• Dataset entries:
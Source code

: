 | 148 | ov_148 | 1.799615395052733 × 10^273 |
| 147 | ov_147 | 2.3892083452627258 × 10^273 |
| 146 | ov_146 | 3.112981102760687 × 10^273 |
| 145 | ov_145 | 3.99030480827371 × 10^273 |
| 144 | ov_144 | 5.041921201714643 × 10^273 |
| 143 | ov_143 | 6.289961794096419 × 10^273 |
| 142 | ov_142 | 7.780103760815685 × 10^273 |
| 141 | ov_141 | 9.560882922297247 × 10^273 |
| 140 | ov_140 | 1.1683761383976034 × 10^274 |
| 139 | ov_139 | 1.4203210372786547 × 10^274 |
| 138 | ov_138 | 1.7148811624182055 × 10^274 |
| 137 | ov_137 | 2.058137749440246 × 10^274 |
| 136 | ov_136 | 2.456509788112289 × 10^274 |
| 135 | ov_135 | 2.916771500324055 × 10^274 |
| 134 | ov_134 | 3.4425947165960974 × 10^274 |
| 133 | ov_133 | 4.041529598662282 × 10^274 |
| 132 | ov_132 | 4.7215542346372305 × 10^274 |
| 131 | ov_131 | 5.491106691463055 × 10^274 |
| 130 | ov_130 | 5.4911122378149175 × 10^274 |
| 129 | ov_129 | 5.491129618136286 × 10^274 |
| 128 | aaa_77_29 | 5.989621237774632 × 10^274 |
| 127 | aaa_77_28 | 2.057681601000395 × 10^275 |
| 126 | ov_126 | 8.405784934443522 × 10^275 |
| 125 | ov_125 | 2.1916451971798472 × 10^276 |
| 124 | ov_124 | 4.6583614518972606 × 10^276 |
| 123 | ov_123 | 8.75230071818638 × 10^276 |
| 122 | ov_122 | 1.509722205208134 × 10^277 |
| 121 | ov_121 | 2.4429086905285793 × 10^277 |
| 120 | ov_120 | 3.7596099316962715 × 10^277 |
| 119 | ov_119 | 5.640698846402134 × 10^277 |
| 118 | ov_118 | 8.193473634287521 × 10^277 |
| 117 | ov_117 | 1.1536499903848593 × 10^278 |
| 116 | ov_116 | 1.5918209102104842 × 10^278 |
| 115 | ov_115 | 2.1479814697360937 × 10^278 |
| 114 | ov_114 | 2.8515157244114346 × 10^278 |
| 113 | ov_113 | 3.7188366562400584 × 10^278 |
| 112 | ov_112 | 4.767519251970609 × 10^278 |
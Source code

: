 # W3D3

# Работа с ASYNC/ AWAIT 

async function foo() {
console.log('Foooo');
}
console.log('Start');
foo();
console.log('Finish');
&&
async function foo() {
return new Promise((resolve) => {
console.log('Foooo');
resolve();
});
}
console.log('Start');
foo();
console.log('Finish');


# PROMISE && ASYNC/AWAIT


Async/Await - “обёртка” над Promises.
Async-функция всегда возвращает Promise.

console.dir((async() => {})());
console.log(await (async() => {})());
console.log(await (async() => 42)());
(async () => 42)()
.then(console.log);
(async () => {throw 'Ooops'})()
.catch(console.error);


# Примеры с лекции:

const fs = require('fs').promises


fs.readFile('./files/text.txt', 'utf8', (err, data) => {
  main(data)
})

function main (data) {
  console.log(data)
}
==
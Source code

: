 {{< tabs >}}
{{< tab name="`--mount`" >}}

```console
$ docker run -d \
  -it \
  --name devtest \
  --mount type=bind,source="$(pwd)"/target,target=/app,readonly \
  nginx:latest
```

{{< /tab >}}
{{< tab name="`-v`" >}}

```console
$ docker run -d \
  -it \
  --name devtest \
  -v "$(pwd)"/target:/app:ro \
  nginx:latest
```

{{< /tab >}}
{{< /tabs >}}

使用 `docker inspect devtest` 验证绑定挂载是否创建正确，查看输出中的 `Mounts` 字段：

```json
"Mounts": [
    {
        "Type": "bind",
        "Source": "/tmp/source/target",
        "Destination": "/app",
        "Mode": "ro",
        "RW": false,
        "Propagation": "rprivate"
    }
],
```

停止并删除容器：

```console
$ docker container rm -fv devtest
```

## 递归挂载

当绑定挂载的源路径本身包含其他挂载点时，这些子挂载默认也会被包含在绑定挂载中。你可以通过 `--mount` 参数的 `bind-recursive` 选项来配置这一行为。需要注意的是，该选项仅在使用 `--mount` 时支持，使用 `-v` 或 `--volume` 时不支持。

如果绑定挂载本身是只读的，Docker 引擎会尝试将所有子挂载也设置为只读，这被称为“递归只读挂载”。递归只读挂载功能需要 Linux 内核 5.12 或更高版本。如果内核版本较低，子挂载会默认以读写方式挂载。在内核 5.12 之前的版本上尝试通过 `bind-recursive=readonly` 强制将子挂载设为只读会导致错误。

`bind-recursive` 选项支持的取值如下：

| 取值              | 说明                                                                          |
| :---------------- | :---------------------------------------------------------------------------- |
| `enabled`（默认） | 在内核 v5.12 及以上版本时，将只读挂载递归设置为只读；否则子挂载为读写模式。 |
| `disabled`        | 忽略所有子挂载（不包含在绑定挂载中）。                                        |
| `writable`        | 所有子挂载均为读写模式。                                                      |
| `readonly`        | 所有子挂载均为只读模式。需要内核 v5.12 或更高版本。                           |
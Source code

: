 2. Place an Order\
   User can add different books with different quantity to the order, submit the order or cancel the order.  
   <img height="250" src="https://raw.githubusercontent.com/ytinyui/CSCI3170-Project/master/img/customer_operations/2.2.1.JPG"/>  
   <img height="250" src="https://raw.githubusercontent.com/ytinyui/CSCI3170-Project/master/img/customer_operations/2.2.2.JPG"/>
--
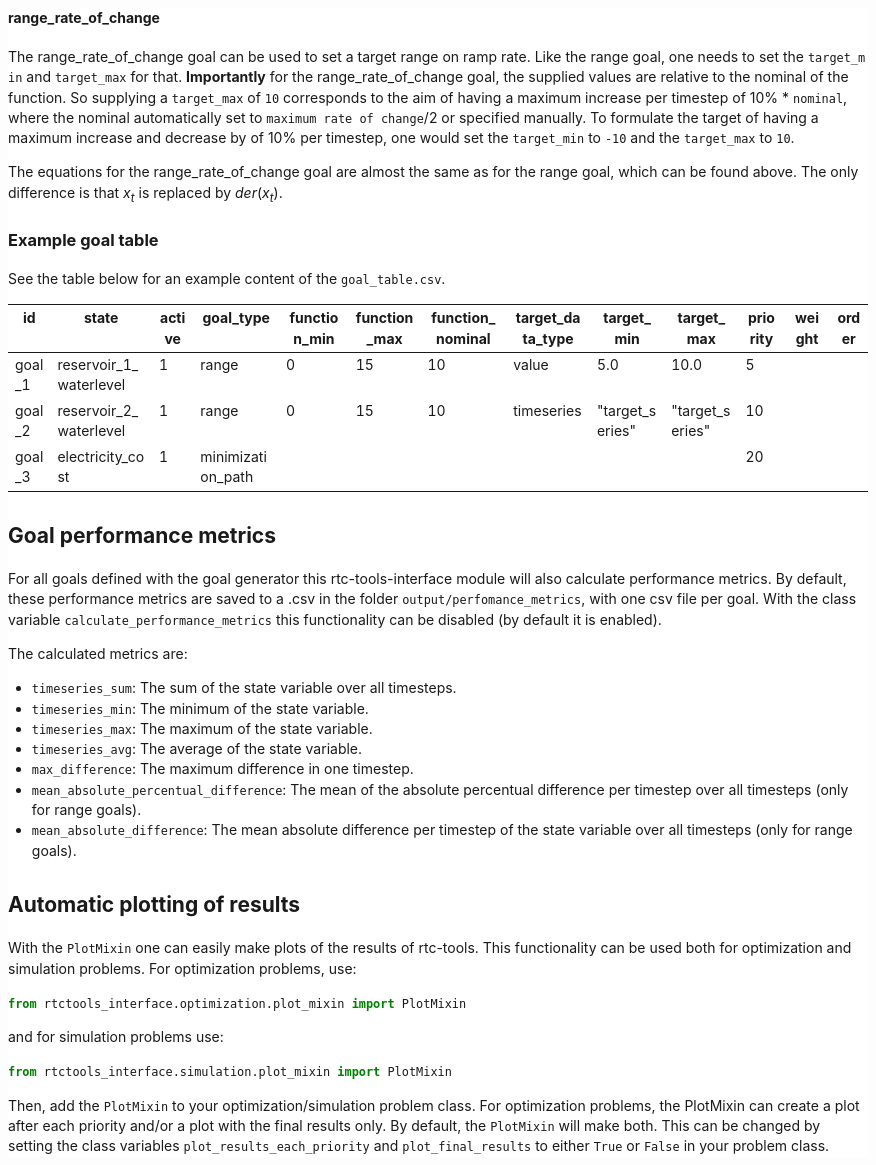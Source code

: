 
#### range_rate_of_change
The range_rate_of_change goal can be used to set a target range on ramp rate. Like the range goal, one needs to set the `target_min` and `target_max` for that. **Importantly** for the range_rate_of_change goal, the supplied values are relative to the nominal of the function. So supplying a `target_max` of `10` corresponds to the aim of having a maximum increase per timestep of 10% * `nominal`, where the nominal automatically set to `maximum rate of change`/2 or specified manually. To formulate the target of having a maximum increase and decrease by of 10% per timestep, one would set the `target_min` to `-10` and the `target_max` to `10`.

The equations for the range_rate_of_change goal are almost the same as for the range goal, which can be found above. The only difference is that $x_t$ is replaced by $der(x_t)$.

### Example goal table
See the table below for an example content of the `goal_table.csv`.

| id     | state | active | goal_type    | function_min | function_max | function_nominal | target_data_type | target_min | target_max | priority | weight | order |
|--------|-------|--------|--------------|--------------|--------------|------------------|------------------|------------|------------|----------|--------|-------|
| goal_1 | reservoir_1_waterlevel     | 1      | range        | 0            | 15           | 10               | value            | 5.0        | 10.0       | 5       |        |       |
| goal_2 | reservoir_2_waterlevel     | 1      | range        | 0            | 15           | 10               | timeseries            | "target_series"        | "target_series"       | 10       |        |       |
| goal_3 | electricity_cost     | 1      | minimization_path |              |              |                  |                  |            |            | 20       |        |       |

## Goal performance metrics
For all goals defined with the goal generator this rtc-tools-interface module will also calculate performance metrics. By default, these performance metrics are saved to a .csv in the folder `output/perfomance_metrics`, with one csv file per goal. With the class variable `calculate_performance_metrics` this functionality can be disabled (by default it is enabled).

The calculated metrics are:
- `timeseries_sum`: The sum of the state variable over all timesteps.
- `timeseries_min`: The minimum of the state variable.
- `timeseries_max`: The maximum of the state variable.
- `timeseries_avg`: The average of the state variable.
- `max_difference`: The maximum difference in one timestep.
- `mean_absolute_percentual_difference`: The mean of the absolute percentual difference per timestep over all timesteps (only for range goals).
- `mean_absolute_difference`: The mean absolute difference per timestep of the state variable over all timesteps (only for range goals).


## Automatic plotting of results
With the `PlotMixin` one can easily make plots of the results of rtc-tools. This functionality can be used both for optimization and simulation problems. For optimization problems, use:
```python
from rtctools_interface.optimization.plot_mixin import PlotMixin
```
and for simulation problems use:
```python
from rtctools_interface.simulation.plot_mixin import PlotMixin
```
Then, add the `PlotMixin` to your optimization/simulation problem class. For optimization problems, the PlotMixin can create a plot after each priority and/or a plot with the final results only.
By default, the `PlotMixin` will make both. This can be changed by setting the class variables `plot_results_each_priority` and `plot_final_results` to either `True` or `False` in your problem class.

• PROBLEM TO SOLVE: Could you repeat exactly the lines above from the line with "5.4911122378149175 × 10^274 |" up to and including the line with "1.1536499903848593 × 10^278 |", and only those?

• SOLUTION TO THE EXERCISE:
| 130 | ov_130 | 5.4911122378149175 × 10^274 |
| 129 | ov_129 | 5.491129618136286 × 10^274 |
| 128 | aaa_77_29 | 5.989621237774632 × 10^274 |
| 127 | aaa_77_28 | 2.057681601000395 × 10^275 |
| 126 | ov_126 | 8.405784934443522 × 10^275 |
| 125 | ov_125 | 2.1916451971798472 × 10^276 |
| 124 | ov_124 | 4.6583614518972606 × 10^276 |
| 123 | ov_123 | 8.75230071818638 × 10^276 |
| 122 | ov_122 | 1.509722205208134 × 10^277 |
| 121 | ov_121 | 2.4429086905285793 × 10^277 |
| 120 | ov_120 | 3.7596099316962715 × 10^277 |
| 119 | ov_119 | 5.640698846402134 × 10^277 |
| 118 | ov_118 | 8.193473634287521 × 10^277 |
| 117 | ov_117 | 1.1536499903848593 × 10^278 |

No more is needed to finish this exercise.